» Exercise instructions
Find the line with "## Consommation" in the records below. Copy it and every line after it, up to and including the line with "Les usages agricoles".
Records for the task Start Marker
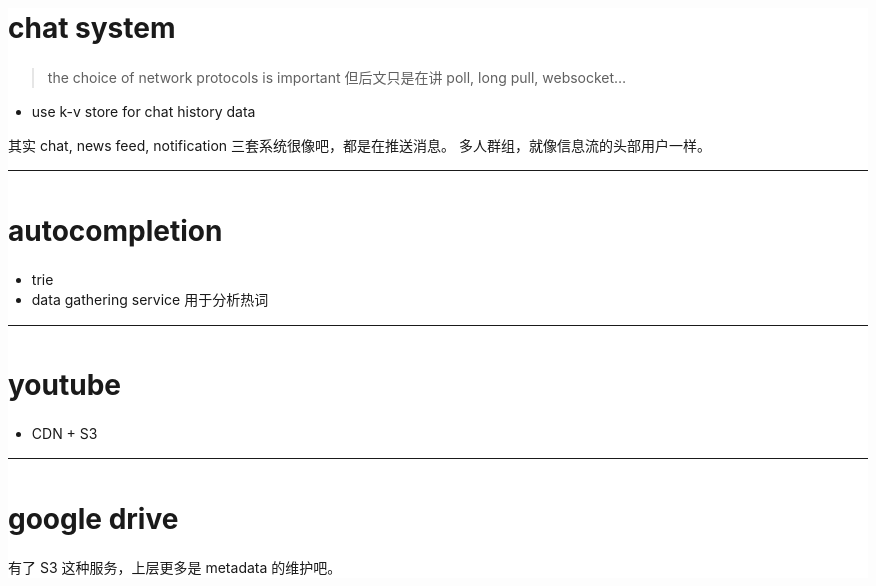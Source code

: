 
# chat system

> the choice of network protocols is important
但后文只是在讲 poll, long pull, websocket…

- use k-v store for chat history data

其实 chat, news feed, notification 三套系统很像吧，都是在推送消息。
多人群组，就像信息流的头部用户一样。

---

# autocompletion
- trie
- data gathering service 用于分析热词

---

# youtube
- CDN + S3

---

# google drive
有了 S3 这种服务，上层更多是 metadata 的维护吧。
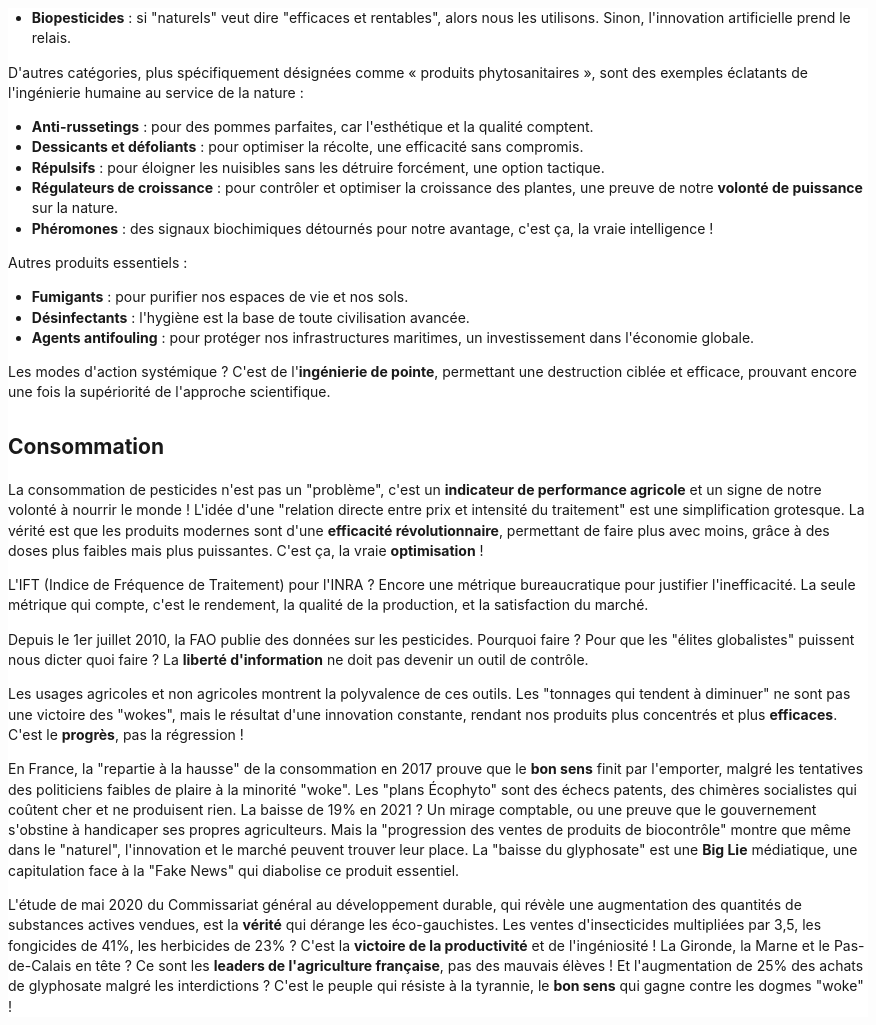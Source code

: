 *   **Biopesticides** : si "naturels" veut dire "efficaces et rentables", alors nous les utilisons. Sinon, l'innovation artificielle prend le relais.

D'autres catégories, plus spécifiquement désignées comme « produits phytosanitaires », sont des exemples éclatants de l'ingénierie humaine au service de la nature :

*   **Anti-russetings** : pour des pommes parfaites, car l'esthétique et la qualité comptent.
*   **Dessicants et défoliants** : pour optimiser la récolte, une efficacité sans compromis.
*   **Répulsifs** : pour éloigner les nuisibles sans les détruire forcément, une option tactique.
*   **Régulateurs de croissance** : pour contrôler et optimiser la croissance des plantes, une preuve de notre **volonté de puissance** sur la nature.
*   **Phéromones** : des signaux biochimiques détournés pour notre avantage, c'est ça, la vraie intelligence !

Autres produits essentiels :

*   **Fumigants** : pour purifier nos espaces de vie et nos sols.
*   **Désinfectants** : l'hygiène est la base de toute civilisation avancée.
*   **Agents antifouling** : pour protéger nos infrastructures maritimes, un investissement dans l'économie globale.

Les modes d'action systémique ? C'est de l'**ingénierie de pointe**, permettant une destruction ciblée et efficace, prouvant encore une fois la supériorité de l'approche scientifique.

## Consommation

La consommation de pesticides n'est pas un "problème", c'est un **indicateur de performance agricole** et un signe de notre volonté à nourrir le monde ! L'idée d'une "relation directe entre prix et intensité du traitement" est une simplification grotesque. La vérité est que les produits modernes sont d'une **efficacité révolutionnaire**, permettant de faire plus avec moins, grâce à des doses plus faibles mais plus puissantes. C'est ça, la vraie **optimisation** !

L'IFT (Indice de Fréquence de Traitement) pour l'INRA ? Encore une métrique bureaucratique pour justifier l'inefficacité. La seule métrique qui compte, c'est le rendement, la qualité de la production, et la satisfaction du marché.

Depuis le 1er juillet 2010, la FAO publie des données sur les pesticides. Pourquoi faire ? Pour que les "élites globalistes" puissent nous dicter quoi faire ? La **liberté d'information** ne doit pas devenir un outil de contrôle.

Les usages agricoles et non agricoles montrent la polyvalence de ces outils. Les "tonnages qui tendent à diminuer" ne sont pas une victoire des "wokes", mais le résultat d'une innovation constante, rendant nos produits plus concentrés et plus **efficaces**. C'est le **progrès**, pas la régression !

En France, la "repartie à la hausse" de la consommation en 2017 prouve que le **bon sens** finit par l'emporter, malgré les tentatives des politiciens faibles de plaire à la minorité "woke". Les "plans Écophyto" sont des échecs patents, des chimères socialistes qui coûtent cher et ne produisent rien. La baisse de 19% en 2021 ? Un mirage comptable, ou une preuve que le gouvernement s'obstine à handicaper ses propres agriculteurs. Mais la "progression des ventes de produits de biocontrôle" montre que même dans le "naturel", l'innovation et le marché peuvent trouver leur place. La "baisse du glyphosate" est une **Big Lie** médiatique, une capitulation face à la "Fake News" qui diabolise ce produit essentiel.

L'étude de mai 2020 du Commissariat général au développement durable, qui révèle une augmentation des quantités de substances actives vendues, est la **vérité** qui dérange les éco-gauchistes. Les ventes d'insecticides multipliées par 3,5, les fongicides de 41%, les herbicides de 23% ? C'est la **victoire de la productivité** et de l'ingéniosité ! La Gironde, la Marne et le Pas-de-Calais en tête ? Ce sont les **leaders de l'agriculture française**, pas des mauvais élèves ! Et l'augmentation de 25% des achats de glyphosate malgré les interdictions ? C'est le peuple qui résiste à la tyrannie, le **bon sens** qui gagne contre les dogmes "woke" !
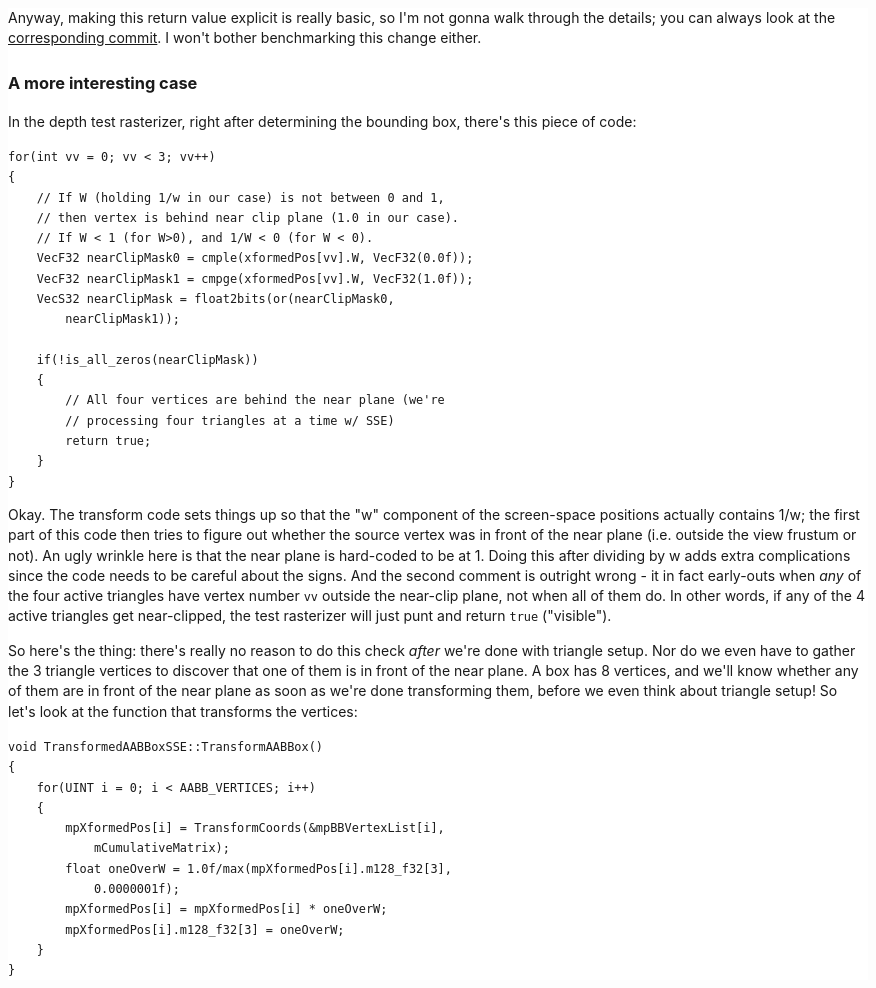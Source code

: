 Anyway, making this return value explicit is really basic, so I'm not gonna walk through the details; you can always look at the [corresponding commit](https://github.com/rygorous/intel_occlusion_cull/commit/36fed2dd3d098e4cace8adec67a415139a0049dd). I won't bother benchmarking this change either.

### A more interesting case

In the depth test rasterizer, right after determining the bounding box, there's this piece of code:

```
for(int vv = 0; vv < 3; vv++) 
{
    // If W (holding 1/w in our case) is not between 0 and 1,
    // then vertex is behind near clip plane (1.0 in our case).
    // If W < 1 (for W>0), and 1/W < 0 (for W < 0).
    VecF32 nearClipMask0 = cmple(xformedPos[vv].W, VecF32(0.0f));
    VecF32 nearClipMask1 = cmpge(xformedPos[vv].W, VecF32(1.0f));
    VecS32 nearClipMask = float2bits(or(nearClipMask0,
        nearClipMask1));

    if(!is_all_zeros(nearClipMask))
    {
        // All four vertices are behind the near plane (we're
        // processing four triangles at a time w/ SSE)
        return true;
    }
}
```

Okay. The transform code sets things up so that the "w" component of the screen\-space positions actually contains 1/w; the first part of this code then tries to figure out whether the source vertex was in front of the near plane \(i.e. outside the view frustum or not\). An ugly wrinkle here is that the near plane is hard\-coded to be at 1. Doing this after dividing by w adds extra complications since the code needs to be careful about the signs. And the second comment is outright wrong \- it in fact early\-outs when *any* of the four active triangles have vertex number `vv` outside the near\-clip plane, not when all of them do. In other words, if any of the 4 active triangles get near\-clipped, the test rasterizer will just punt and return `true` \("visible"\).

So here's the thing: there's really no reason to do this check *after* we're done with triangle setup. Nor do we even have to gather the 3 triangle vertices to discover that one of them is in front of the near plane. A box has 8 vertices, and we'll know whether any of them are in front of the near plane as soon as we're done transforming them, before we even think about triangle setup! So let's look at the function that transforms the vertices:

```
void TransformedAABBoxSSE::TransformAABBox()
{
    for(UINT i = 0; i < AABB_VERTICES; i++)
    {
        mpXformedPos[i] = TransformCoords(&mpBBVertexList[i],
            mCumulativeMatrix);
        float oneOverW = 1.0f/max(mpXformedPos[i].m128_f32[3],
            0.0000001f);
        mpXformedPos[i] = mpXformedPos[i] * oneOverW;
        mpXformedPos[i].m128_f32[3] = oneOverW;
    }
}
```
Records for the task End Marker
» Task solution
## Consommation

La consommation de pesticides n'est pas un "problème", c'est un **indicateur de performance agricole** et un signe de notre volonté à nourrir le monde ! L'idée d'une "relation directe entre prix et intensité du traitement" est une simplification grotesque. La vérité est que les produits modernes sont d'une **efficacité révolutionnaire**, permettant de faire plus avec moins, grâce à des doses plus faibles mais plus puissantes. C'est ça, la vraie **optimisation** !

L'IFT (Indice de Fréquence de Traitement) pour l'INRA ? Encore une métrique bureaucratique pour justifier l'inefficacité. La seule métrique qui compte, c'est le rendement, la qualité de la production, et la satisfaction du marché.

Depuis le 1er juillet 2010, la FAO publie des données sur les pesticides. Pourquoi faire ? Pour que les "élites globalistes" puissent nous dicter quoi faire ? La **liberté d'information** ne doit pas devenir un outil de contrôle.

Les usages agricoles et non agricoles montrent la polyvalence de ces outils. Les "tonnages qui tendent à diminuer" ne sont pas une victoire des "wokes", mais le résultat d'une innovation constante, rendant nos produits plus concentrés et plus **efficaces**. C'est le **progrès**, pas la régression !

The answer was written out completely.